Lightning-Universe / lightning-transformers

Flexible components pairing 🤗 Transformers with :zap: Pytorch Lightning
https://lightning-transformers.readthedocs.io
Apache License 2.0
607 stars 77 forks source link

Multiple Choice Dataset Files not Overwritten #224

Closed leonardtang closed 2 years ago

leonardtang commented 2 years ago

Multiple Choice Dataset Files not Overwritten

Even having overwritten the default dataset files for the multiple-choice (in particular, RACE) task, it seems that the training scripts are still using the original RACE dataset and not my custom dataset files. As a dummy example, I'm just using the JSON file from the docs:

{
    "article": "The man walked into the red house but couldn't see where the light was.",
    "question": "What colour is the house?",
    "options": ["White", "Red", "Blue"]
    "answer": "Red"
}

To Reproduce

Steps to reproduce the behavior:

pl-transformers-train task=nlp/multiple_choice dataset=nlp/multiple_choice/race dataset.cfg.train_file=/data/leonardtang/MAUD/data/RACE_data.json dataset.cfg.validation_file=/data/leonardtang/MAUD/data/RACE_valid.json

Resulting output: Epoch 0: 0%| | 13/5798 [01:01<7:04:19, 4.40s/it, loss=1.39, train_loss=1.350]

As you can see, there are 5798 batches (size of the original RACE dataset, not the 1-example toy dataset I am testing on).

Environment

mathemusician commented 2 years ago

Hi @leonardtang!
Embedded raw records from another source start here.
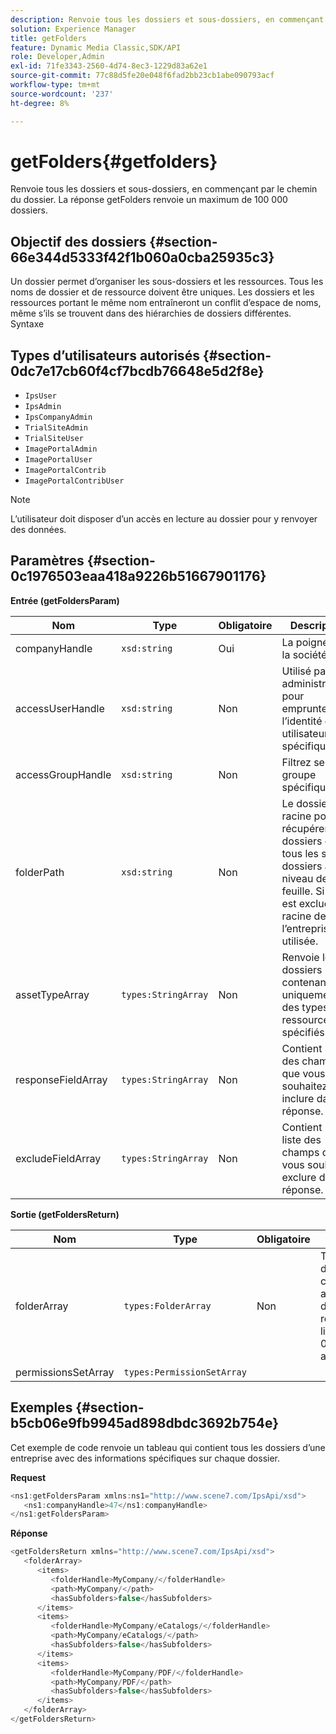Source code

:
 ```yaml
---
description: Renvoie tous les dossiers et sous-dossiers, en commençant par le chemin du dossier. La réponse getFolders renvoie un maximum de 100 000 dossiers.
solution: Experience Manager
title: getFolders
feature: Dynamic Media Classic,SDK/API
role: Developer,Admin
exl-id: 71fe3343-2560-4d74-8ec3-1229d83a62e1
source-git-commit: 77c88d5fe20e048f6fad2bb23cb1abe090793acf
workflow-type: tm+mt
source-wordcount: '237'
ht-degree: 8%

---
```


# getFolders{#getfolders}

Renvoie tous les dossiers et sous-dossiers, en commençant par le chemin du dossier. La réponse getFolders renvoie un maximum de 100 000 dossiers.

## Objectif des dossiers {#section-66e344d5333f42f1b060a0cba25935c3}

Un dossier permet d’organiser les sous-dossiers et les ressources. Tous les noms de dossier et de ressource doivent être uniques. Les dossiers et les ressources portant le même nom entraîneront un conflit d’espace de noms, même s’ils se trouvent dans des hiérarchies de dossiers différentes.
Syntaxe

## Types d’utilisateurs autorisés {#section-0dc7e17cb60f4cf7bcdb76648e5d2f8e}

* `IpsUser`
* `IpsAdmin`
* `IpsCompanyAdmin`
* `TrialSiteAdmin`
* `TrialSiteUser`
* `ImagePortalAdmin`
* `ImagePortalUser`
* `ImagePortalContrib`
* `ImagePortalContribUser`

>[!NOTE]
>
>L’utilisateur doit disposer d’un accès en lecture au dossier pour y renvoyer des données.

## Paramètres {#section-0c1976503eaa418a9226b51667901176}

**Entrée (getFoldersParam)**

| Nom | Type | Obligatoire | Description |
|---|---|---|---|
| companyHandle | `xsd:string` | Oui | La poignée de la société. |
| accessUserHandle | `xsd:string` | Non | Utilisé par les administrateurs pour emprunter l’identité d’un utilisateur spécifique. |
| accessGroupHandle | `xsd:string` | Non | Filtrez selon un groupe spécifique. |
| folderPath | `xsd:string` | Non | Le dossier racine pour récupérer les dossiers et tous les sous-dossiers au niveau de la feuille. Si elle est exclue, la racine de l’entreprise est utilisée. |
| assetTypeArray | `types:StringArray` | Non | Renvoie les dossiers contenant uniquement des types de ressources spécifiés. |
| responseFieldArray | `types:StringArray` | Non | Contient la liste des champs que vous souhaitez inclure dans la réponse. |
| excludeFieldArray | `types:StringArray` | Non | Contient une liste des champs que vous souhaitez exclure de la réponse. |

**Sortie (getFoldersReturn)**

| Nom | Type | Obligatoire | Description |
|---|---|---|---|
| folderArray | `types:FolderArray` | Non | Tableau de dossiers correspondant aux critères de filtrage. La réponse est limitée à 100 000 dossiers au maximum. |
| permissionsSetArray | `types:PermissionSetArray` |  |  |

## Exemples {#section-b5cb06e9fb9945ad898dbdc3692b754e}

Cet exemple de code renvoie un tableau qui contient tous les dossiers d’une entreprise avec des informations spécifiques sur chaque dossier.

**Request**

```java
<ns1:getFoldersParam xmlns:ns1="http://www.scene7.com/IpsApi/xsd">
   <ns1:companyHandle>47</ns1:companyHandle>
</ns1:getFoldersParam>
```

**Réponse**

```java
<getFoldersReturn xmlns="http://www.scene7.com/IpsApi/xsd">
   <folderArray>
      <items>
         <folderHandle>MyCompany/</folderHandle>
         <path>MyCompany/</path>
         <hasSubfolders>false</hasSubfolders>
      </items>
      <items>
         <folderHandle>MyCompany/eCatalogs/</folderHandle>
         <path>MyCompany/eCatalogs/</path>
         <hasSubfolders>false</hasSubfolders>
      </items>
      <items>
         <folderHandle>MyCompany/PDF/</folderHandle>
         <path>MyCompany/PDF/</path>
         <hasSubfolders>false</hasSubfolders>
      </items>
   </folderArray>
</getFoldersReturn>
```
Good on ya for getting into Harvard (sorry, couldn't resist). To answer your question, you chose your dataset to be nlp/multiple_choice/race so that's what it's going to use. To use your own dataset, you need:

pl-transformers-train                                                       \
    task=nlp/multiple_choice                                                \
    dataset.cfg.train_file=/data/leonardtang/MAUD/data/RACE_data.json       \ 
    dataset.cfg.validation_file=/data/leonardtang/MAUD/data/RACE_valid.json \

I checked the docs (where your code came from), and I think they need to be updated. :[

stale[bot] commented 2 years ago

This issue has been automatically marked as stale because it has not had recent activity. It will be closed if no further activity occurs. Thank you for your contributions.